Saturday, August 20, 2016

A Grace & Fury Assortment

Kicking off with bit of a re-do from years past; then a couple of related cartoons, poems, and vintage "representative" photographs from husband's collection:

Famous 15th century Italian artist Raphael painted The Three Graces (right). The three graces in mythology were goddesses, daughters of Zeus and Eurynome, said to rule beauty and charm in nature and humanity. Other artists and sculptors have depicted the three sisters too. A related damaged sculpture (above left) now in The Louvre, Paris dates from around two centuries before Christ.

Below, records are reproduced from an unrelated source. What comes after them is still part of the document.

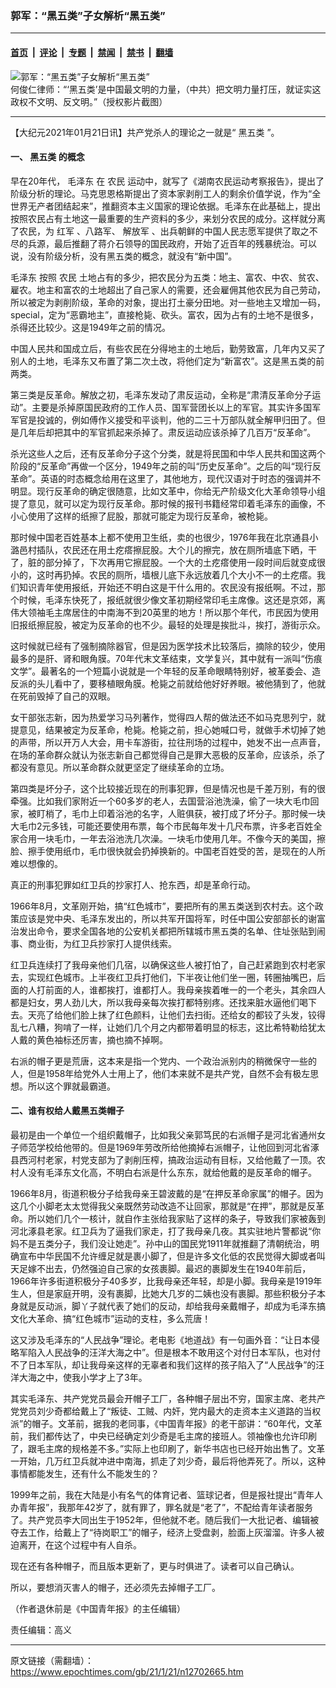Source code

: ### 郭军：“黑五类”子女解析“黑五类”

---

#### [首页](../../../..?n12702665) &nbsp;|&nbsp; [评论](../../../../../epoch-comment?n12702665) &nbsp;|&nbsp; [专题](../../../../../epoch-special?n12702665) &nbsp;|&nbsp; [禁闻](../../../../../epoch-news?n12702665) &nbsp;|&nbsp; [禁书](../../../../../books?n12702665) &nbsp;|&nbsp; [翻墙](https://github.com/gfw-breaker/nogfw/blob/master/README.md?n12702665)


<div><img alt="郭军：“黑五类”子女解析“黑五类”" class="attachment-djy_600_400 size-djy_600_400 wp-post-image" src="https://i.epochtimes.com/assets/uploads/2019/07/2019-07-0810.48-600x400.jpg"/>
<div class="caption">
 何俊仁律师：“‘黑五类’是中国最文明的力量，（中共）把文明力量打压，就证实这政权不文明、反文明。”（授权影片截图）
</div></div><hr/><div class="post_content" id="artbody" itemprop="articleBody">
 <!-- article content begin -->
 <p>
  【大纪元2021年01月21日讯】共产党杀人的理论之一就是“
  <ok href="https://www.epochtimes.com/gb/tag/%E9%BB%91%E4%BA%94%E7%B1%BB.html">
   黑五类
  </ok>
  ”。
 </p>
 <h4>
  一、
  <ok href="https://www.epochtimes.com/gb/tag/%E9%BB%91%E4%BA%94%E7%B1%BB.html">
   黑五类
  </ok>
  的概念
 </h4>
 <p>
  早在20年代，
  <ok href="https://www.epochtimes.com/gb/tag/%E6%AF%9B%E6%B3%BD%E4%B8%9C.html">
   毛泽东
  </ok>
  在
  <ok href="https://www.epochtimes.com/gb/tag/%E5%86%9C%E6%B0%91.html">
   农民
  </ok>
  运动中，就写了《湖南农民运动考察报告》，提出了阶级分析的理论。马克思恩格斯提出了资本家剥削工人的剩余价值学说，作为“全世界无产者团结起来”，推翻资本主义国家的理论依据。毛泽东在此基础上，提出按照农民占有土地这一最重要的生产资料的多少，来划分农民的成分。这样就分离了农民，为
  <ok href="https://www.epochtimes.com/gb/tag/%E7%BA%A2%E5%86%9B.html">
   红军
  </ok>
  、八路军、
  <ok href="https://www.epochtimes.com/gb/tag/%E8%A7%A3%E6%94%BE%E5%86%9B.html">
   解放军
  </ok>
  、出兵朝鲜的中国人民志愿军提供了取之不尽的兵源，最后推翻了蒋介石领导的国民政府，开始了近百年的残暴统治。可以说，没有阶级分析，没有黑五类的概念，就没有“新中国”。
 </p>
 <p>
  <ok href="https://www.epochtimes.com/gb/tag/%E6%AF%9B%E6%B3%BD%E4%B8%9C.html">
   毛泽东
  </ok>
  按照
  <ok href="https://www.epochtimes.com/gb/tag/%E5%86%9C%E6%B0%91.html">
   农民
  </ok>
  土地占有的多少，把农民分为五类：地主、富农、中农、贫农、雇农。地主和富农的土地超出了自己家人的需要，还会雇佣其他农民为自己劳动，所以被定为剥削阶级，革命的对象，提出打土豪分田地。对一些地主又增加一码，special，定为“恶霸地主”，直接枪毙、砍头。富农，因为占有的土地不是很多，杀得还比较少。这是1949年之前的情况。
 </p>
 <p>
  中国人民共和国成立后，有些农民在分得地主的土地后，勤劳致富，几年内又买了别人的土地，毛泽东又布置了第二次土改，将他们定为“新富农”。这是黑五类的前两类。
 </p>
 <p>
  第三类是反革命。解放之初，毛泽东发动了肃反运动，全称是“肃清反革命分子运动”。主要是杀掉原国民政府的工作人员、国军营团长以上的军官。其实许多国军军官是投诚的，例如傅作义接受和平谈判，他的二三十万部队就全解甲归田了。但是几年后却把其中的军官抓起来杀掉了。肃反运动应该杀掉了几百万“反革命”。
 </p>
 <p>
  杀光这些人之后，还有反革命分子这个分类，就是将民国和中华人民共和国这两个阶段的“反革命”再做一个区分，1949年之前的叫“历史反革命”。之后的叫“现行反革命”。英语的时态概念给用在这里了，其他地方，现代汉语对于时态的强调并不明显。现行反革命的确定很随意，比如文革中，你给无产阶级文化大革命领导小组提了意见，就可以定为现行反革命。那时候的报刊书籍经常印着毛泽东的画像，不小心使用了这样的纸擦了屁股，那就可能定为现行反革命，被枪毙。
 </p>
 <p>
  那时候中国老百姓基本上都不使用卫生纸，卖的也很少，1976年我在北京通县小潞邑村插队，农民还在用土疙瘩擦屁股。大个儿的擦完，放在厕所墙底下晒，干了，脏的部分掉了，下次再用它擦屁股。一个大的土疙瘩使用一段时间后就变成很小的，这时再扔掉。农民的厕所，墙根儿底下永远放着几个大小不一的土疙瘩。我们知识青年使用报纸，开始还不明白这是干什么用的。农民没有报纸啊。不过，那个时候，毛泽东快死了，报纸就很少像文革初期经常印毛主席像。这还是京郊，离伟大领袖毛主席居住的中南海不到20英里的地方！所以那个年代，市民因为使用旧报纸擦屁股，被定为反革命的也不少。最轻的处理是挨批斗，挨打，游街示众。
 </p>
 <p>
  这时候就已经有了强制摘除器官，但是因为医学技术比较落后，摘除的较少，使用最多的是肝、肾和眼角膜。70年代末文革结束，文学复兴，其中就有一派叫“伤痕文学”。最著名的一个短篇小说就是一个年轻的反革命眼睛特别好，被革委会、造反派的头儿看中了，要移植眼角膜。枪毙之前就给他好好养眼。被他猜到了，他就在死前毁掉了自己的双眼。
 </p>
 <p>
  女干部张志新，因为热爱学习马列著作，觉得四人帮的做法还不如马克思列宁，就提意见，结果被定为反革命，枪毙。枪毙之前，担心她喊口号，就做手术切掉了她的声带，所以开万人大会，用卡车游街，拉往刑场的过程中，她发不出一点声音，在场的革命群众就认为张志新自己都觉得自己是罪大恶极的反革命，应该杀，杀了都没有意见。所以革命群众就更坚定了继续革命的立场。
 </p>
 <p>
  第四类是坏分子，这个比较接近现在的刑事犯罪，但是情况也是千差万别，有的很牵强。比如我们家附近一个60多岁的老人，去国营浴池洗澡，偷了一块大毛巾回家，被盯梢了，毛巾上印着浴池的名字，人赃俱获，被打成了坏分子。那时候一块大毛巾2元多钱，可能还要使用布票，每个市民每年发十几尺布票，许多老百姓全家合用一块毛巾，一年去浴池洗几次澡。一块毛巾使用几年。不像今天的美国，擦脸、擦手使用纸巾，毛巾很快就会扔掉换新的。中国老百姓受的苦，是现在的人所难以想像的。
 </p>
 <p>
  真正的刑事犯罪如红卫兵的抄家打人、抢东西，却是革命行动。
 </p>
 <p>
  1966年8月，文革刚开始，搞“红色城市”，要把所有的黑五类送到农村去。这个政策应该是党中央、毛泽东发出的，所以共军开国将军，时任中国公安部部长的谢富治发出命令，要求全国各地的公安机关都把所辖城市黑五类的名单、住址张贴到闹事、商业街，为红卫兵抄家打人提供线索。
 </p>
 <p>
  红卫兵连续打了我母亲他们几宿，以确保这些人被打怕了，自己赶紧跑到农村老家去，实现红色城市。上半夜红卫兵打他们，下半夜让他们坐一圈，转圈抽嘴巴，后面的人打前面的人，谁都挨打，谁都打人。我母亲挨着唯一的一个老头，其余四人都是妇女，男人劲儿大，所以我母亲每次挨打都特别疼。还找来脏水逼他们喝下去。天亮了给他们脸上抹了红色颜料，让他们去扫街。还给女的都铰了头发，铰得乱七八糟，狗啃了一样，让她们几个月之内都带着明显的标志，这比希特勒给犹太人戴的黄色袖标还厉害，摘也摘不掉啊。
 </p>
 <p>
  右派的帽子更是荒唐，这本来是指一个党内、一个政治派别内的稍微保守一些的人，但是1958年给党外人士用上了，他们本来就不是共产党，自然不会有极左思想。所以这个罪就最霸道。
 </p>
 <h4>
  二、谁有权给人戴黑五类帽子
 </h4>
 <p>
  最初是由一个单位一个组织戴帽子，比如我父亲郭笃民的右派帽子是河北省通州女子师范学校给他带的。但是1969年劳改所给他摘掉右派帽子，让他回到河北省涿县西河村老家，村党支部为了剥削压榨，搞政治运动有目标，又给他戴了一顶。农村人没有毛泽东文化高，不明白右派是什么东东，就给他戴的是反革命的帽子。
 </p>
 <p>
  1966年8月，街道积极分子给我母亲王碧波戴的是“在押反革命家属”的帽子。因为这几个小脚老太太觉得我父亲既然劳动改造不让回家，那就是“在押”，那就是反革命。所以她们几个一核计，就自作主张给我家贴了这样的条子，导致我们家被轰到河北涿县老家。红卫兵为了逼我们家走，打了我母亲几夜。其实驻地片警都说“你妈不是五类分子，我们没让她走”。孙中山的国民党1911年就推翻了清朝统治，明确宣布中华民国不允许缠足就是裹小脚了，但是许多文化低的农民觉得大脚或者叫天足嫁不出去，仍然强迫自己家的女孩裹脚。最迟的裹脚发生在1940年前后，1966年许多街道积极分子40多岁，比我母亲还年轻，却是小脚。我母亲是1919年生人，但是家庭开明，没有裹脚，比她大几岁的二姨也没有裹脚。那些积极分子本身就是反动派，脚丫子就代表了她们的反动，却给我母亲戴帽子，却成为毛泽东搞文化大革命、搞“红色城市”运动的支柱，多么荒唐！
 </p>
 <p>
  这又涉及毛泽东的“人民战争”理论。老电影《地道战》有一句画外音：“让日本侵略军陷入人民战争的汪洋大海之中”。但是根本不敢用这个对付日本军队，也对付不了日本军队，却让我母亲这样的无辜者和我们这样的孩子陷入了“人民战争”的汪洋大海之中，使我小学才上了3年。
 </p>
 <p>
  其实毛泽东、共产党党员最会开帽子工厂，各种帽子层出不穷，国家主席、老共产党党员刘少奇都给戴上了“叛徒、工贼、内奸，党内最大的走资本主义道路的当权派”的帽子。文革前，据我的老同事，《中国青年报》的老干部讲：“60年代，文革前，我们都传达了，中央已经确定刘少奇是毛主席的接班人。领袖像也允许印刷了，跟毛主席的规格差不多。”实际上也印刷了，新华书店也已经开始出售了。文革一开始，几万红卫兵就冲进中南海，抓走了刘少奇，最后将他弄死了。所以，这种事情都能发生，还有什么不能发生的？
 </p>
 <p>
  1999年之前，我在大陆是小有名气的体育记者、篮球记者，但是报社提出“青年人办青年报”，我那年42岁了，就有罪了，罪名就是“老了”，不配给青年读者服务了。共产党员李大同出生于1952年，但他就不老。随后我们一大批记者、编辑被夺去工作，给戴上了“待岗职工”的帽子，经济上受盘剥，脸面上灰溜溜。许多人被迫离开，在这个过程中有人自杀。
 </p>
 <p>
  现在还有各种帽子，而且版本更新了，更与时俱进了。读者可以自己确认。
 </p>
 <p>
  所以，要想消灭害人的帽子，还必须先去掉帽子工厂。
 </p>
 <p>
  （作者退休前是《中国青年报》的主任编辑）
 </p>
 <p>
  责任编辑：高义
 </p>
 <p>
 </p>
 <!-- article content end -->
 <div id="below_article_ad">
 </div>
</div>


---

原文链接（需翻墙）：https://www.epochtimes.com/gb/21/1/21/n12702665.htm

The graceful sisters: Aglaia, who represented radiance or splendor. Euphrosyne - joy. Thalia represented fruitfulness or good cheer. If the sisters were to be represented astrologically, I guess the Sun would be obvious to represent radiance and splendor; Venus for joy, and Jupiter for fruitfulness or good cheer - the three graces in planetary form?


Another, contrasting set of three exists in mythology: The Three Furies. This painting is by W. Bouguereau "Orestes and the Furies". The Greeks knew them as Erinyes, daughters of Gaia (Earth) sprung from the blood of Uranus. They were Tisiphone (avenger of blood), Alecto (the implacable), and Megaera (the jealous one). Said to be merciless goddesses of vengeance whose punishments continued after death.

Which planets might carry the attributes of these three lovelies? Mars, Saturn for the first two; but how about "the jealous one"? Moon, perhaps? I tend to give the Moon positive interpretation, but in tarot The Moon card isn't one of the true "goodies". The Moon is changeable, temperamental, could easily become jealous. The Moon might represent "the jealous one".

So then, each planet, except Mercury, would have a Grace or a Fury to its name. Mercury has the job of bouncing around between them all.

Graces and Furies - we all have them all within us, somewhere !




Hauled into the 20th/21st centuries:

Clarifying caption:  Any man who loves and reveres his mother and his country should idolize, if he worship at all, the three graces,  Suffrage, Preparedness and Americanism.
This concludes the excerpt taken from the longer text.